Une approche plus douce est nécessairement plus lente et ne participe pas de la même manière à cette « course » vers l’éveil. Je crois que l’éveil engendré par la molécule divine se situe surtout à un niveau supra-personnel, et qu’il est préférable de se concentrer sur ce niveau de transformation.

UN PEU D’ANTICIPATION
Il existe une hypothèse selon laquelle une démarche thérapeutique avec 5-Me0-DMT pourrait engendrer une transformation sur le plan génétique.

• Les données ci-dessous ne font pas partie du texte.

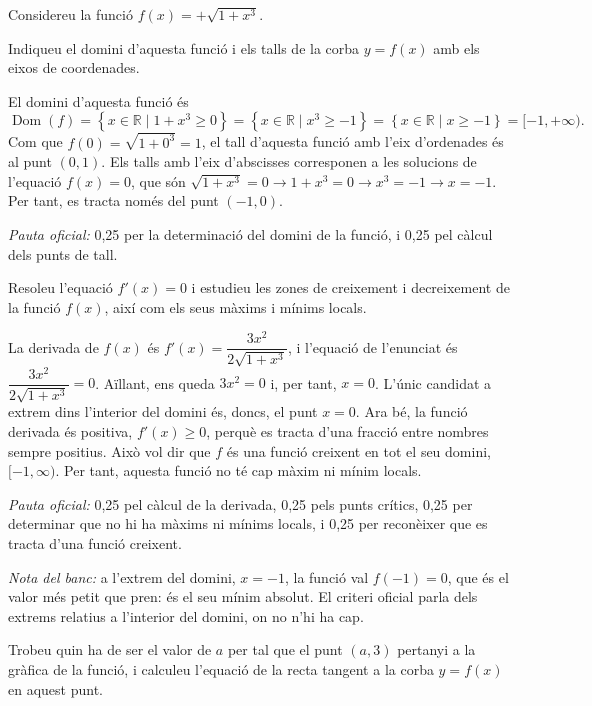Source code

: Considereu la funció $f(x)=+\sqrt{1+x^3}$.

\begin{apartats}

Indiqueu el domini d'aquesta funció i els talls de la corba $y=f(x)$ amb els eixos de coordenades.

\begin{solucio}
El domini d'aquesta funció és
\[
\operatorname{Dom}(f)=\left\{x\in\mathbb{R}\mid1+x^3\ge0\right\}=\left\{x\in\mathbb{R}\mid x^3\ge-1\right\}
=\left\{x\in\mathbb{R}\mid x\ge-1\right\}=[-1,+\infty).
\]
Com que $f(0)=\sqrt{1+0^3}=1$, el tall d'aquesta funció amb l'eix d'ordenades és al punt $(0,1)$. Els talls
amb l'eix d'abscisses corresponen a les solucions de l'equació $f(x)=0$, que són
$\sqrt{1+x^3}=0\rightarrow1+x^3=0\rightarrow x^3=-1\rightarrow x=-1$. Per tant, es tracta només del punt
$(-1,0)$.

\textit{Pauta oficial:} 0,25 per la determinació del domini de la funció, i 0,25 pel càlcul dels punts de
tall.
\end{solucio}

Resoleu l'equació $f'(x)=0$ i estudieu les zones de creixement i decreixement de la funció $f(x)$, així com
els seus màxims i mínims locals.

\begin{solucio}
La derivada de $f(x)$ és $f'(x)=\dfrac{3x^2}{2\sqrt{1+x^3}}$, i l'equació de l'enunciat és
$\dfrac{3x^2}{2\sqrt{1+x^3}}=0$. Aïllant, ens queda $3x^2=0$ i, per tant, $x=0$. L'únic candidat a extrem dins
l'interior del domini és, doncs, el punt $x=0$. Ara bé, la funció derivada és positiva, $f'(x)\ge0$,
perquè es tracta d'una fracció entre nombres sempre positius. Això vol dir que $f$ és una funció creixent en
tot el seu domini, $[-1,\infty)$. Per tant, aquesta funció no té cap màxim ni mínim locals.

\textit{Pauta oficial:} 0,25 pel càlcul de la derivada, 0,25 pels punts crítics, 0,25 per determinar que no
hi ha màxims ni mínims locals, i 0,25 per reconèixer que es tracta d'una funció creixent.

\textit{Nota del banc:} a l'extrem del domini, $x=-1$, la funció val $f(-1)=0$, que és el valor més petit
que pren: és el seu mínim absolut. El criteri oficial parla dels extrems relatius a l'interior del domini,
on no n'hi ha cap.
\end{solucio}

Trobeu quin ha de ser el valor de $a$ per tal que el punt $(a,3)$ pertanyi a la gràfica de la funció, i
calculeu l'equació de la recta tangent a la corba $y=f(x)$ en aquest punt.


\end{apartats}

Si cette idée (qui appartient pour l’instant au domaine de la croyance) s’avère juste, si on arrive un jour à confirmer que le travail avec 5 engendre en effet une mutation des gènes, je suis de ceux qui croient que la transformation en question ne saurait advenir en profondeur (sur le plan de l’ADN) sans un travail favorisant une authentique expérience de lâcher-prise. Avant que la fleur ne pousse, il faut qu’une graine soit plantée avec douceur, respect et savoir-faire. Ces mêmes valeurs — le respect, la douceur sont sciemment omises par les apôtres de l’approche invasive.

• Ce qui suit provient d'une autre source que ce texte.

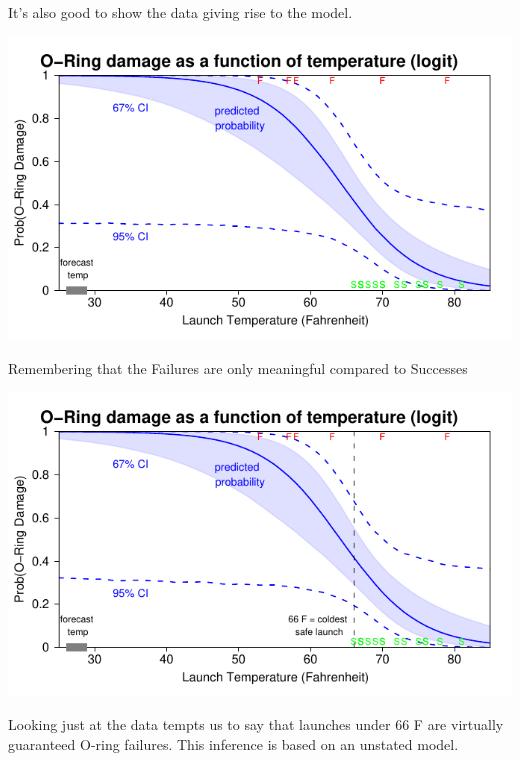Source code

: \documentclass[pdflatex,landscape,titlepage]{foils}
\begin{document}
It's also good to show the data giving rise to the model.

\foilhead[-0.75in]{}

\color{black}
\begin{center}
\includegraphics[width=10.5 in]{chall4}
\end{center}

Remembering that the Failures are only meaningful compared to Successes

\foilhead[-0.75in]{}

\color{black}
\begin{center}
\includegraphics[width=10.5 in]{chall5}
\end{center}

\vspace{-2 em}

Looking just at the data tempts us to say that launches under 66 F are virtually guaranteed O-ring failures.  This inference is based on an unstated model.

\foilhead[-0.75in]{}
\end{document}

Si on accepte cette idée qu’une approche douce avec 5 est la meilleure façon de rendre possible une transformation génétique, cela soulève de nombreux enjeux fort intéressants, notamment la question de la transmission héréditaire. L’éveil transmis à la descendance demeure un concept hasardeux, mais combien fascinant. En effet, si le parent éveillé est en mesure de léguer à sa descendance un bagage génétique qui la prédispose à l’éveil, la vitesse de propagation de l’éveil sera alors tributaire du taux de natalité.

C’est dans ces circonstances que le débat prendrait une tournure épi-génétique. Nous serions alors en droit de se demander si la vitesse de propagation de l’éveil (soutenue par la théorie du centième singe) est en mesure de rivaliser avec le taux de croissance de la population?

Les praticiens narcissistes ne prendront peut-être pas le temps de s’attarder à ces questions, et il serait plutôt surprenant qu’ils le fassent. Par ailleurs, les praticiens intéressés à offrir aux individus une opportunité d’émancipation par l’entremise d’un lâcher-prise authentique seront peut-être plus enclin à lire ceci.

Bien sûr, je ne prétends pas détenir l’absolue vérité sur ces questions. Le démantèlement des structures de l’ego peut survenir de différentes manières.

L’une d’entre elles est le lâcher-prise.